**Activity:** Nothing outside the range below should be printed. Output exactly the lines from the line with "explored and applied" to the line with "with one-sided RDMA", both included.

**Records from a collection:**
+ + +
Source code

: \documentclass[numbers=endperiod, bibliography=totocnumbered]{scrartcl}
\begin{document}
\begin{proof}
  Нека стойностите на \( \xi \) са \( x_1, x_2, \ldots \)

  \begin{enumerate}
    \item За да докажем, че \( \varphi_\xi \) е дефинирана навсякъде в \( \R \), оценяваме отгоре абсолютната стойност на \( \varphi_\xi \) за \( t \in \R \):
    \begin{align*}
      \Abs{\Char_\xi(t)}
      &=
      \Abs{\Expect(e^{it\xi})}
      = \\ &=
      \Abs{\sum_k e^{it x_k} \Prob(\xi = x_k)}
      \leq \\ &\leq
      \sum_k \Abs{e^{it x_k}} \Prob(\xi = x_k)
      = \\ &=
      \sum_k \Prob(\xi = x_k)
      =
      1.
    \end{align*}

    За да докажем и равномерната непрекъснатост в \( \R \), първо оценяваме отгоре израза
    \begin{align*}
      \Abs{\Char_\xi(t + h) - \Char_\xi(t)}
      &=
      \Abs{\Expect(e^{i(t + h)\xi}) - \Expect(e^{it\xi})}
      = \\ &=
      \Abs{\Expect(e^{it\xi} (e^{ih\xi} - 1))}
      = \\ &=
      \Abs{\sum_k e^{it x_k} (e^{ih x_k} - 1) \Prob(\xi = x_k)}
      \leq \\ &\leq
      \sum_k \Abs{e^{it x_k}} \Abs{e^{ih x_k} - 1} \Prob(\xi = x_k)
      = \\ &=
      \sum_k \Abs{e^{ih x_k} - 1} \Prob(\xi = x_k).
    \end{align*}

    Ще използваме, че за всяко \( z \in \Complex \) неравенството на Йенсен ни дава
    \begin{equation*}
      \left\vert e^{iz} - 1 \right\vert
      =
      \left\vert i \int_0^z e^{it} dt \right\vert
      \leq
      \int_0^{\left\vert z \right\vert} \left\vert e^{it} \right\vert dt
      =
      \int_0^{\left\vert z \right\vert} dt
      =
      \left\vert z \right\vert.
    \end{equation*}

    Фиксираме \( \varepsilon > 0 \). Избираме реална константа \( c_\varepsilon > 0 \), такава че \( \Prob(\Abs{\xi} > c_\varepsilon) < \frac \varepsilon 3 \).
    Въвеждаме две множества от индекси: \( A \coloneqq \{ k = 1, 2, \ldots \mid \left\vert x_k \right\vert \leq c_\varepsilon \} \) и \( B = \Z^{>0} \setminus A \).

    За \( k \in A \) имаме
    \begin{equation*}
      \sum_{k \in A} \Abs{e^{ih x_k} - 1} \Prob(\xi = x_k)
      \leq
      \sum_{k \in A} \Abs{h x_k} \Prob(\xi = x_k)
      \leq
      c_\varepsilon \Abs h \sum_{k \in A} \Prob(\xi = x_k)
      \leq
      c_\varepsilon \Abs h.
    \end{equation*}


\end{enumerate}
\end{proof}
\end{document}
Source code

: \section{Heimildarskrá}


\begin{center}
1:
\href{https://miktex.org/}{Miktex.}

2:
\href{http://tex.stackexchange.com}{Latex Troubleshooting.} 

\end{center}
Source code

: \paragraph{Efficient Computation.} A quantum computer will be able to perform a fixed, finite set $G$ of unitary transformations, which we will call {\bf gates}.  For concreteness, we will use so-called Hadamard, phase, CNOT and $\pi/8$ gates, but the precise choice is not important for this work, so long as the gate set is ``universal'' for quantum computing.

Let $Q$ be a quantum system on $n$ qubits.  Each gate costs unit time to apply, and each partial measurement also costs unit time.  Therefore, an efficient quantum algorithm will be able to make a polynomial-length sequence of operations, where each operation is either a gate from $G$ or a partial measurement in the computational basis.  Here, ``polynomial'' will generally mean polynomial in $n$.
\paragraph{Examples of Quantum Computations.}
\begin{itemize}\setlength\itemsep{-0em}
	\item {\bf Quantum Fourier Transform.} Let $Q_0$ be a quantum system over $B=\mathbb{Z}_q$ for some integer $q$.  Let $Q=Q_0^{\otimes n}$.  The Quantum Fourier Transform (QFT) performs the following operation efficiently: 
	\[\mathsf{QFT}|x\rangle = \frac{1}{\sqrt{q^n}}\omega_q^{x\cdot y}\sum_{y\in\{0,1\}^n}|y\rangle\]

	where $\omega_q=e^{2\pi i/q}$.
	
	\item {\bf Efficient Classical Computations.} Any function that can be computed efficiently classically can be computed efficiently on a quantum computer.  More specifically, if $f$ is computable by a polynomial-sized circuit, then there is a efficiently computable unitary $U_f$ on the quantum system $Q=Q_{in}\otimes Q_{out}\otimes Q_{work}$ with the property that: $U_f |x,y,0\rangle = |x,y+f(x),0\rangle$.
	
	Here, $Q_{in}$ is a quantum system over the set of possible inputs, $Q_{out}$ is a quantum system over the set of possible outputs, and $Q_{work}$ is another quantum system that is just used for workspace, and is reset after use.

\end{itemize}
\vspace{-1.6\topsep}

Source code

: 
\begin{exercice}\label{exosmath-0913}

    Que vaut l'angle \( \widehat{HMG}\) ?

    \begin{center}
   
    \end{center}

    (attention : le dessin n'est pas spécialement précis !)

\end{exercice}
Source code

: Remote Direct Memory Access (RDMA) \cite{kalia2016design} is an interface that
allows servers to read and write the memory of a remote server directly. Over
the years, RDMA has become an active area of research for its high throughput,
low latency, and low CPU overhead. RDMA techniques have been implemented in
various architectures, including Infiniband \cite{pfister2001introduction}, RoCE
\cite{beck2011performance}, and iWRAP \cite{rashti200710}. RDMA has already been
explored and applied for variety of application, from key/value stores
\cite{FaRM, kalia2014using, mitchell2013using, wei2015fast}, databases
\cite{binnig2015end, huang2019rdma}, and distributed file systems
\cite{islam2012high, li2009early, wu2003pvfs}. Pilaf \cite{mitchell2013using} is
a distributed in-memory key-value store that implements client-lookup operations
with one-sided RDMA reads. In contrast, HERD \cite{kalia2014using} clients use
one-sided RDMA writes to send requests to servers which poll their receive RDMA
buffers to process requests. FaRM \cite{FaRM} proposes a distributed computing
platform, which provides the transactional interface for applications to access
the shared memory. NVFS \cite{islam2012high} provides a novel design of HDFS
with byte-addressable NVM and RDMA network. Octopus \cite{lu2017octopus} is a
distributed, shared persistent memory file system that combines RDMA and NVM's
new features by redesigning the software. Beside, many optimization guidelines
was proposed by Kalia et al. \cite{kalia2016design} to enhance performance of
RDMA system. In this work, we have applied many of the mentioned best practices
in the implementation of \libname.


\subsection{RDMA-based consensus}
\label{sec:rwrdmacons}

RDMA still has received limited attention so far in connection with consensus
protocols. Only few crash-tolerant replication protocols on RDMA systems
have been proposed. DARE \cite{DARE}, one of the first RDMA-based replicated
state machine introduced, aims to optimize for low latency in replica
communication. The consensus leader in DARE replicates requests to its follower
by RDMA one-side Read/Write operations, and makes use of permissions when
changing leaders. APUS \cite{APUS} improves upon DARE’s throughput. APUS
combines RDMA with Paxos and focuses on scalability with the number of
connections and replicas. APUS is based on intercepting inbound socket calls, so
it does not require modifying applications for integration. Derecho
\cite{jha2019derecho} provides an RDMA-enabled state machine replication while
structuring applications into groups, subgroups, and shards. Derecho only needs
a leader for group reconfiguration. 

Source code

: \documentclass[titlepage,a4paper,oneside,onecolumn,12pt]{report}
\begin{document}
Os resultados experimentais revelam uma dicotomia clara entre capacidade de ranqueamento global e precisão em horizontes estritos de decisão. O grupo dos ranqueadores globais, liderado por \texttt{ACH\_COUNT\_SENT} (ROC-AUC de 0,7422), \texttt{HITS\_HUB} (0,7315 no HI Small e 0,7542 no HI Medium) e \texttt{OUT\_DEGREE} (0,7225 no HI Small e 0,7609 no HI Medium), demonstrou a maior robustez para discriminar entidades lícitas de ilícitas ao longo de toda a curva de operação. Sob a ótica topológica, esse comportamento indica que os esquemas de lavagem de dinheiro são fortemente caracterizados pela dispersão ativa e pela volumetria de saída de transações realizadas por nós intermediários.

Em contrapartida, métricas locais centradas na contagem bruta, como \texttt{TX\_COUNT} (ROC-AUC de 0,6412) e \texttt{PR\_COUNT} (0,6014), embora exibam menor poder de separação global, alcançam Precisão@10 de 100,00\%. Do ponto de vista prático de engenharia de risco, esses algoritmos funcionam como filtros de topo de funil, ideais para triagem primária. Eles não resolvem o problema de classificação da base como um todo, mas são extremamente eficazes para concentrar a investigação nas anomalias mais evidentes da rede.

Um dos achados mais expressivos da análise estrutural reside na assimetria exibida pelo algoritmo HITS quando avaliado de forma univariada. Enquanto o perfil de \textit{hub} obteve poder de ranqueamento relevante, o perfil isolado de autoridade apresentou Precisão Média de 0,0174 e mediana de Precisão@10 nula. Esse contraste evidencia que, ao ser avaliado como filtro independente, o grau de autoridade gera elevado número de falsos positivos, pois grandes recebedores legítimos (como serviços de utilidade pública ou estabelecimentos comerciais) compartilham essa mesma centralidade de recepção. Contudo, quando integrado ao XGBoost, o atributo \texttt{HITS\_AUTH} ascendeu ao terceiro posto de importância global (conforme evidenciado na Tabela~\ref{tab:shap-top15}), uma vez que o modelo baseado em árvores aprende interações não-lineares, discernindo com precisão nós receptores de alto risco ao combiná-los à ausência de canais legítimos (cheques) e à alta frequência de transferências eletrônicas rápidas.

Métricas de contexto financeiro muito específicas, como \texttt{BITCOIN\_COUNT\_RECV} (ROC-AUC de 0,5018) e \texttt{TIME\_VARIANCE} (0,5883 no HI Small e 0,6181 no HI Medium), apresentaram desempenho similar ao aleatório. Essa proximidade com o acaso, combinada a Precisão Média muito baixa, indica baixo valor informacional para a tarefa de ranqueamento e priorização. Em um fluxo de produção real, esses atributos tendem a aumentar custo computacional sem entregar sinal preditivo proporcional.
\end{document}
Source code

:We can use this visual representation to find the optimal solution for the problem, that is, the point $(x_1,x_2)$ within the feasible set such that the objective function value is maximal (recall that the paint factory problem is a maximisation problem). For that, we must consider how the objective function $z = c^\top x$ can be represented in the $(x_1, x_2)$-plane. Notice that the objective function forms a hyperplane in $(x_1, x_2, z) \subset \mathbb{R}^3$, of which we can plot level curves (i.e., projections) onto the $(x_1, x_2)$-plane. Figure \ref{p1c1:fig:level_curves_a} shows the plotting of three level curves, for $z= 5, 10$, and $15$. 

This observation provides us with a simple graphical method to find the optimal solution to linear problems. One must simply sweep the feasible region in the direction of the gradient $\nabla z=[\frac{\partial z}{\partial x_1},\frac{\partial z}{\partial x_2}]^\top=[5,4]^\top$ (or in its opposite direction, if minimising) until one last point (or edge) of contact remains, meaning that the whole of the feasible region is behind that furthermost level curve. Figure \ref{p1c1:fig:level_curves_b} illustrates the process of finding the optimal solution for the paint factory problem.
+ + +
**Solved exercise:**
explored and applied for variety of application, from key/value stores
\cite{FaRM, kalia2014using, mitchell2013using, wei2015fast}, databases
\cite{binnig2015end, huang2019rdma}, and distributed file systems
\cite{islam2012high, li2009early, wu2003pvfs}. Pilaf \cite{mitchell2013using} is
a distributed in-memory key-value store that implements client-lookup operations
with one-sided RDMA reads. In contrast, HERD \cite{kalia2014using} clients use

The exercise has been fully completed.